La rassegna presenta una serie di opere storiche, come una Macchina Aritmica del 1951, un esemplare di Concavo-Convesso, mai più esposto a Milano dopo l’antologica di Palazzo Reale del 1986, e una Macchina Inutile del 1956, che portano ad avvicinarsi alla poetica multiforme della “macchina” quale apparato scenico essenziale, leggero e divertente.
In modo del tutto complementare Munari sviluppa la ricerca sul dinamismo delle forme anche in ambito percettivo. L’autore evita accuratamente di mostrare una composizione fissata in un certo istante, crea, invece, pitture dinamiche, instabili e complesse. In mostra si potrà ammirare un prototipo, esemplare unico, di Tetracono del 1965, alcuni Negativi-positivi su tavola dei primi anni ’50, e la pittura cromo-cinetica realizzata con filtro Polaroid rappresentata da un Polariscop degli anni ’60.
Talvolta un cambio di forma è ottenuto sovvertendo la funzione. È il caso delle Sculture da Viaggio, di cui viene proposto un raro esemplare in lamiera verniciata del 1958 accompagnato dalla corrispondente scultura in cartoncino.
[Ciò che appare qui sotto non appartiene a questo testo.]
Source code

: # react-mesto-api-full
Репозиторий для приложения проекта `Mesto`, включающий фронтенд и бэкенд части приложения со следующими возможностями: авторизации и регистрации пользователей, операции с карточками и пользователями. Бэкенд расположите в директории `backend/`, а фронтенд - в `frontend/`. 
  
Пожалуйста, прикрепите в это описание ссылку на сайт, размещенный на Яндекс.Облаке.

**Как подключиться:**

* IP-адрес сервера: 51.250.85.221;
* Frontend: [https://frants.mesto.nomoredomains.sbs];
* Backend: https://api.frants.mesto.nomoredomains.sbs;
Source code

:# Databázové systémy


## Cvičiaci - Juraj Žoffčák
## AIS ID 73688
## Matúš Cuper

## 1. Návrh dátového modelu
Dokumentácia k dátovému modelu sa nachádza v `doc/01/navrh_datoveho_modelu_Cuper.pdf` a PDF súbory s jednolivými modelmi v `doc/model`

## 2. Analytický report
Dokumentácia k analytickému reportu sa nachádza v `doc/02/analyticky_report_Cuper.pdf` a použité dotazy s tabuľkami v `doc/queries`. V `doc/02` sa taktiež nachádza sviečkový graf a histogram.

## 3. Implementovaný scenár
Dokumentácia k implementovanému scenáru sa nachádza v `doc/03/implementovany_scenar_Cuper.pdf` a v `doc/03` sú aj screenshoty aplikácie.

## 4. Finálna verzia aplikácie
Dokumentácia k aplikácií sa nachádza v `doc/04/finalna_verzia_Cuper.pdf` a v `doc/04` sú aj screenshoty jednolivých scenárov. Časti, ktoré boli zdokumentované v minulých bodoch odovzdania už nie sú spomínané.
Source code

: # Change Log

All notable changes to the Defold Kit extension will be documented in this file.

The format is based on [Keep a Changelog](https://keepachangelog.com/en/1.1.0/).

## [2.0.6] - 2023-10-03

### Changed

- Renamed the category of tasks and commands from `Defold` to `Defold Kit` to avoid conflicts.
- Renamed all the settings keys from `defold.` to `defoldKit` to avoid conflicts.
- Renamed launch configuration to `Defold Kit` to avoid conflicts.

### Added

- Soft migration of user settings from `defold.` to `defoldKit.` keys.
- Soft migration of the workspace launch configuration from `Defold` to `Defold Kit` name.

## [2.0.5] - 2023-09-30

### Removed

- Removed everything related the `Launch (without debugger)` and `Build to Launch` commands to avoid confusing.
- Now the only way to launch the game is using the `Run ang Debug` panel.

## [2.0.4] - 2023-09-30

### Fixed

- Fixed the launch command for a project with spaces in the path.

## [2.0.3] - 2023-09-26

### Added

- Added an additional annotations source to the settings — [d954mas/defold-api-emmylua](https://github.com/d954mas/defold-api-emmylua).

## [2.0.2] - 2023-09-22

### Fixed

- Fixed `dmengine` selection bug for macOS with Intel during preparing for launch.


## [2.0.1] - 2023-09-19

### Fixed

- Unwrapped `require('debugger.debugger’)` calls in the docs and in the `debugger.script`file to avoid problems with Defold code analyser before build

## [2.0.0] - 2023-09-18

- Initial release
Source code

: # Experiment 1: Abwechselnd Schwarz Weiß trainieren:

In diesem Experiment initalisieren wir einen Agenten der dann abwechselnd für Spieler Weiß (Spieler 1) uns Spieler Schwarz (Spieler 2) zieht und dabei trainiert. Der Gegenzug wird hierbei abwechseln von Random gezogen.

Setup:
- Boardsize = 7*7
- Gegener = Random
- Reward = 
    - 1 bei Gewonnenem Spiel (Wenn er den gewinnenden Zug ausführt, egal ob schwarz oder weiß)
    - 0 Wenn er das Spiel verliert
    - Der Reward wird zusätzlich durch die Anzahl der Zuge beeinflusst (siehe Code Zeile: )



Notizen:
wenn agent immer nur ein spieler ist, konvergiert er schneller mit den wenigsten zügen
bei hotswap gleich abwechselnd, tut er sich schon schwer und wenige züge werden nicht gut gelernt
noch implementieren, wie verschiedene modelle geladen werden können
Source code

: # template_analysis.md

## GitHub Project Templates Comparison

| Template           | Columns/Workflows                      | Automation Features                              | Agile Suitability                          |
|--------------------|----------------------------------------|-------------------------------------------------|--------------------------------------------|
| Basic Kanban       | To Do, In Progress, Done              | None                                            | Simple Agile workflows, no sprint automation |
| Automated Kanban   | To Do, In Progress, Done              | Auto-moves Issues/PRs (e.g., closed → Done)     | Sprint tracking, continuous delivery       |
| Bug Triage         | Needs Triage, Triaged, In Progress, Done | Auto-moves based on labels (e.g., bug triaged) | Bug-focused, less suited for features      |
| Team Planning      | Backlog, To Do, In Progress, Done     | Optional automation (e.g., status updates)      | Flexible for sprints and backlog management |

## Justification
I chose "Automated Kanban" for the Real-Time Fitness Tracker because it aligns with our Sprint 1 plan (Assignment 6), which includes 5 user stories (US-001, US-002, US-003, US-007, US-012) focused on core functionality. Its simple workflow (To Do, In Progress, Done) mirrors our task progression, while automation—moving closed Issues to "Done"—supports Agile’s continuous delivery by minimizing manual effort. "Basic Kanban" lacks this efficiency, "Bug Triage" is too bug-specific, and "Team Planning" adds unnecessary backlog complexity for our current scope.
Queste sculture sono state studiate per essere messe in valigia, ripiegate come un origami; estratte dalla loro custodia e aperte, prendono forma, sviluppando all’istante un oggetto a tre dimensioni. A queste, si aggiungono alcune tra le più riuscite realizzazioni della serie di acrilici Colori nella Curva di Peano del 1974 dove si ha una variazione, teoricamente infinita, di colori dentro la struttura di una curva frattale.
Completa l’esposizione una serie di importanti esemplari di Xerografie Originali realizzate negli anni ’60 sfruttando l’idea di mettere in movimento pattern di vario tipo durante il tempo di scansione della fotocopiatrice, ottenendo, in questo modo, immagini deformate, rese uniche da un atto creativo non ripetibile.
L’attenzione critica verso il lavoro di Bruno Munari è in costante crescita. Lo testimoniano le recenti esposizioni in Italia, dopo l’importante passaggio alla Estorick Collection di Londra del 2012, la mostra itinerante in programma quest’anno in Giappone e le recenti acquisizioni di musei importanti come, ad esempio, il Pompidou di Parigi.
“La sua arte - scrive Luca Zaffarano - non ha segreti, è open-source. Le metodologie di ricerca sono ben spiegate, progetti e processi sono descritti nei dettagli. La sua arte è una sfida creativa ancora valida che ci spinge verso l’apertura e la condivisione di stimoli progettuali e poetici. Per Munari l’artista svolge una importante funzione sociale e l’estetica è condizione necessaria per comprendere meglio il nostro rapporto con il mondo e la natura”.